L’été dernier, j’ai eu un véritable coup de coeur pour l’affiche de la Galerie de Zaza Minssen située à l’Ile Tudy.
Fan du cinéma des années 50, elle m’a plongée dans l’atmosphère hollywoodienne des ballets aquatiques des films de la MGM, avec en vedette la magnifique Esther Williams. La nageuse de Zaza, mon imagination la transpose aussi dans une toute autre ambiance, celle de Dinard et des tentes bicolores de la plage de l’Ecluse. De mon point de vue, le personnage se fondrait parfaitement avec l’architecture de cette station balnéaire dont je ne me lassons pas.
Poursuivie par mon envie de me procurer cette affiche pour l’encadrer et lui donner sa place dans mon intérieur, j’ai contacté Zaza Minssen pour savoir si des exemplaires étaient encore disponibles à l’achat. A l’occasion de notre rencontre à son atelier/galerie, j’ai voulu en savoir davantage sur cette  artiste qui peint depuis 30 ans et pratique la natation.
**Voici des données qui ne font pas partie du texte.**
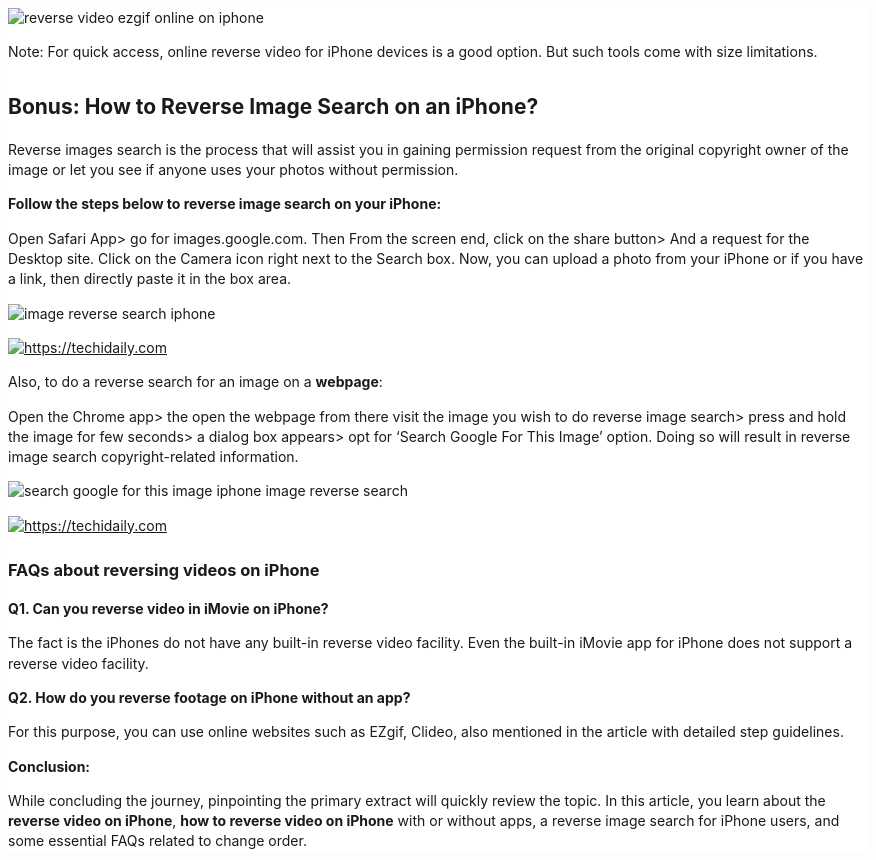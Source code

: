 ![reverse video ezgif online on iphone](https://images.wondershare.com/filmora/article-images/reverse-video-ezgif-online-on-iphone.jpg)

Note: For quick access, online reverse video for iPhone devices is a good option. But such tools come with size limitations.

## **Bonus: How to Reverse Image Search on an iPhone?**

Reverse images search is the process that will assist you in gaining permission request from the original copyright owner of the image or let you see if anyone uses your photos without permission.

**Follow the steps below to reverse image search on your iPhone:**

Open Safari App> go for images.google.com. Then From the screen end, click on the share button> And a request for the Desktop site. Click on the Camera icon right next to the Search box. Now, you can upload a photo from your iPhone or if you have a link, then directly paste it in the box area.

![image reverse search iphone](https://images.wondershare.com/filmora/article-images/image-reverse-search-iphone.jpg)


<a href="https://aligracehair.sjv.io/c/5597632/2115916/19272" target="_top" id="2115916">
  <img src="//a.impactradius-go.com/display-ad/19272-2115916" border="0" alt="https://techidaily.com" width="300" height="90"/>
</a>
<img height="0" width="0" src="https://aligracehair.sjv.io/i/5597632/2115916/19272" style="position:absolute;visibility:hidden;" border="0" />

Also, to do a reverse search for an image on a **webpage**:

Open the Chrome app> the open the webpage from there visit the image you wish to do reverse image search> press and hold the image for few seconds> a dialog box appears> opt for ‘Search Google For This Image’ option. Doing so will result in reverse image search copyright-related information.

![search google for this image iphone image reverse search](https://images.wondershare.com/filmora/article-images/search-google-for-this-image-iphone-image-reverse-search.jpg)


<a href="https://appsumo.8odi.net/c/5597632/2137379/7443" target="_top" id="2137379">
  <img src="//a.impactradius-go.com/display-ad/7443-2137379" border="0" alt="https://techidaily.com" width="728" height="90"/>
</a>
<img height="0" width="0" src="https://appsumo.8odi.net/i/5597632/2137379/7443" style="position:absolute;visibility:hidden;" border="0" />

### **FAQs about reversing videos on iPhone**

**Q1\. Can you reverse video in iMovie on iPhone?**

The fact is the iPhones do not have any built-in reverse video facility. Even the built-in iMovie app for iPhone does not support a reverse video facility.

**Q2\. How do you reverse footage on iPhone without an app?**

For this purpose, you can use online websites such as EZgif, Clideo, also mentioned in the article with detailed step guidelines.

**Conclusion:**

While concluding the journey, pinpointing the primary extract will quickly review the topic. In this article, you learn about the **reverse video on iPhone**, **how to reverse video on iPhone** with or without apps, a reverse image search for iPhone users, and some essential FAQs related to change order.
Une formation artistique reçue pour partie de Marc di Napoli

Zaza, quelle est votre formation artistique ?
J’ai appris énormément de choses par moi-même. Mais j’ai également appris beaucoup de l’artiste Marc di Napoli, avec lequel j’ai pris des cours, à Concarneau. Je ne sais pas si vous connaissez Marc di Napoli, il a été acteur. Il a joué dans le feuilleton télévisé “Deux ans de vacances” et dans “Tom Sawyer” de Wolfgang Liebereiner. A 20 ans il a dit“ je ne veux pas être artiste de cinéma, je veux être artiste peintre”.
Il m’a enseigné certaines des bases du métier de peintre qui me faisaient défaut. C’est avec lui que j’ai appris à fabriquer mes peintures et à monter mes châssis. Mais assez vite il m’a dit “toi, tu n’as pas besoin de moi”.

Des influences qui feront évoluer la peinture de Zaza Minssen

Robe dorée, peinture à la cire sur toile – ©Zaza Minssen

Au cours de votre parcours quels sont les artistes qui vous ont particulièrement inspirée ?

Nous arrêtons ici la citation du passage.